Records from a dataset
■ ■ ■

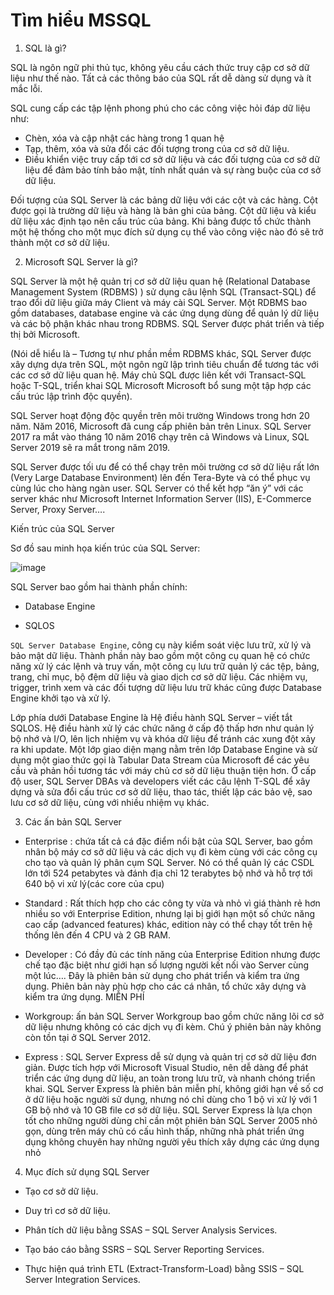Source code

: # Tìm hiểu MSSQL

1. SQL là gì?

SQL là ngôn ngữ phi thủ tục, không yêu cầu cách thức truy cập cơ sở dữ liệu như thế nào. Tất cả các thông báo của SQL rất dễ dàng sử dụng và ít mắc lỗi.

SQL cung cấp các tập lệnh phong phú cho các công việc hỏi đáp dữ liệu như:

- Chèn, xóa và cập nhật các hàng trong 1 quan hệ
- Tạp, thêm, xóa và sửa đổi các đối tượng trong của cơ sở dữ liệu.
- Điều khiển việc truy cấp tới cơ sở dữ liệu và các đối tượng của cơ sở dữ liệu để đảm bảo tính bảo mật, tính nhất quán và sự ràng buộc của cơ sở dữ liệu.

Đối tượng của SQL Server là các bảng dữ liệu với các cột và các hàng. Cột được gọi là trường dữ liệu và hàng là bản ghi của bảng. Cột dữ liệu và kiểu dữ liệu xác định tạo nên cấu trúc của bảng. Khi bảng được tổ chức thành một hệ thống cho một mục đích sử dụng cụ thể vào công việc nào đó sẽ trở thành một cơ sở dữ liệu.

2. Microsoft SQL Server là gì?

SQL Server là một hệ quản trị cơ sở dữ liệu quan hệ (Relational Database Management System (RDBMS) ) sử dụng câu lệnh SQL (Transact-SQL) để trao đổi dữ liệu giữa máy Client và máy cài SQL Server. Một RDBMS bao gồm databases, database engine và các ứng dụng dùng để quản lý dữ liệu và các bộ phận khác nhau trong RDBMS. SQL Server được phát triển và tiếp thị bởi Microsoft.

(Nói dễ hiểu là – Tương tự như phần mềm RDBMS khác, SQL Server được xây dựng dựa trên SQL, một ngôn ngữ lập trình tiêu chuẩn để tương tác với các cơ sở dữ liệu quan hệ. Máy chủ SQL được liên kết với Transact-SQL hoặc T-SQL, triển khai SQL Microsoft Microsoft bổ sung một tập hợp các cấu trúc lập trình độc quyền).

SQL Server hoạt động độc quyền trên môi trường Windows trong hơn 20 năm. Năm 2016, Microsoft đã cung cấp phiên bản trên Linux. SQL Server 2017 ra mắt vào tháng 10 năm 2016 chạy trên cả Windows và Linux, SQL Server 2019 sẽ ra mắt trong năm 2019.

SQL Server được tối ưu để có thể chạy trên môi trường cơ sở dữ liệu rất lớn (Very Large Database Environment) lên đến Tera-Byte và có thể phục vụ cùng lúc cho hàng ngàn user. SQL Server có thể kết hợp “ăn ý” với các server khác như Microsoft Internet Information Server (IIS), E-Commerce Server, Proxy Server….

Kiến trúc của SQL Server

Sơ đồ sau minh họa kiến trúc của SQL Server:

![image](https://user-images.githubusercontent.com/97047640/172562639-a2f3ae1c-c16e-4810-a9c7-f60773075532.png)

SQL Server bao gồm hai thành phần chính:

- Database Engine

- SQLOS

`SQL Server Database Engine`, công cụ này kiểm soát việc lưu trữ, xử lý và bảo mật dữ liệu. Thành phần này bao gồm một công cụ quan hệ có chức năng xử lý các lệnh và truy vấn, một công cụ lưu trữ quản lý các tệp, bảng, trang, chỉ mục, bộ đệm dữ liệu và giao dịch cơ sở dữ liệu. Các nhiệm vụ, trigger, trình xem và các đối tượng dữ liệu lưu trữ khác cũng được Database Engine khởi tạo và xử lý.

Lớp phía dưới Database Engine là Hệ điều hành SQL Server – viết tắt SQLOS. Hệ điều hành xử lý các chức năng ở cấp độ thấp hơn như quản lý bộ nhớ và I/O, lên lịch nhiệm vụ và khóa dữ liệu để tránh các xung đột xảy ra khi update. Một lớp giao diện mạng nằm trên lớp Database Engine và sử dụng một giao thức gọi là Tabular Data Stream của Microsoft để các yêu cầu và phản hồi tương tác với máy chủ cơ sở dữ liệu thuận tiện hơn. Ở cấp độ user, SQL Server DBAs và developers viết các câu lệnh T-SQL để xây dựng và sửa đổi cấu trúc cơ sở dữ liệu, thao tác, thiết lập các bảo vệ, sao lưu cơ sở dữ liệu, cùng với nhiều nhiệm vụ khác.

3. Các ấn bản SQL Server

- Enterprise : chứa tất cả cá đặc điểm nổi bật của SQL Server, bao gồm nhân bộ máy cơ sở dữ liệu và các dịch vụ đi kèm cùng với các công cụ cho tạo và quản lý phân cụm SQL Server. Nó có thể quản lý các CSDL lớn tới 524 petabytes và đánh địa chỉ 12 terabytes bộ nhớ và hỗ trợ tới 640 bộ vi xử lý(các core của cpu)

- Standard : Rất thích hợp cho các công ty vừa và nhỏ vì giá thành rẻ hơn nhiều so với Enterprise Edition, nhưng lại bị giới hạn một số chức năng cao cấp (advanced features) khác, edition này có thể chạy tốt trên hệ thống lên đến 4 CPU và 2 GB RAM.

- Developer : Có đầy đủ các tính năng của Enterprise Edition nhưng được chế tạo đặc biệt như giới hạn số lượng người kết nối vào Server cùng một lúc…. Ðây là phiên bản sử dụng cho phát triển và kiểm tra ứng dụng. Phiên bản này phù hợp cho các cá nhân, tổ chức xây dựng và kiểm tra ứng dụng. MIỄN PHÍ

- Workgroup: ấn bản SQL Server Workgroup bao gồm chức năng lõi cơ sở dữ liệu nhưng không có các dịch vụ đi kèm. Chú ý phiên bản này không còn tồn tại ở SQL Server 2012.

- Express : SQL Server Express dễ sử dụng và quản trị cơ sở dữ liệu đơn giản. Được tích hợp với Microsoft Visual Studio, nên dễ dàng để phát triển các ứng dụng dữ liệu, an toàn trong lưu trữ, và nhanh chóng triển khai. SQL Server Express là phiên bản miễn phí,  không giới hạn về số cơ ở dữ liệu hoặc người sử dụng, nhưng nó chỉ dùng cho 1 bộ vi xử lý với 1 GB bộ nhớ và 10 GB file cơ sở dữ liệu. SQL Server Express là lựa chọn tốt cho những người dùng chỉ cần một phiên bản SQL Server 2005 nhỏ gọn, dùng trên máy chủ có cấu hình thấp, những nhà phát triển ứng dụng không chuyên hay những người yêu thích xây dựng các ứng dụng nhỏ

4. Mục đích sử dụng SQL Server

- Tạo cơ sở dữ liệu.

- Duy trì cơ sở dữ liệu.

- Phân tích dữ liệu bằng SSAS – SQL Server Analysis Services.

- Tạo báo cáo bằng SSRS – SQL Server Reporting Services.

- Thực hiện quá trình ETL (Extract-Transform-Load) bằng SSIS – SQL Server Integration Services.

■ ■ ■

Respond with one number only: how many lines of the data contain "giao".

2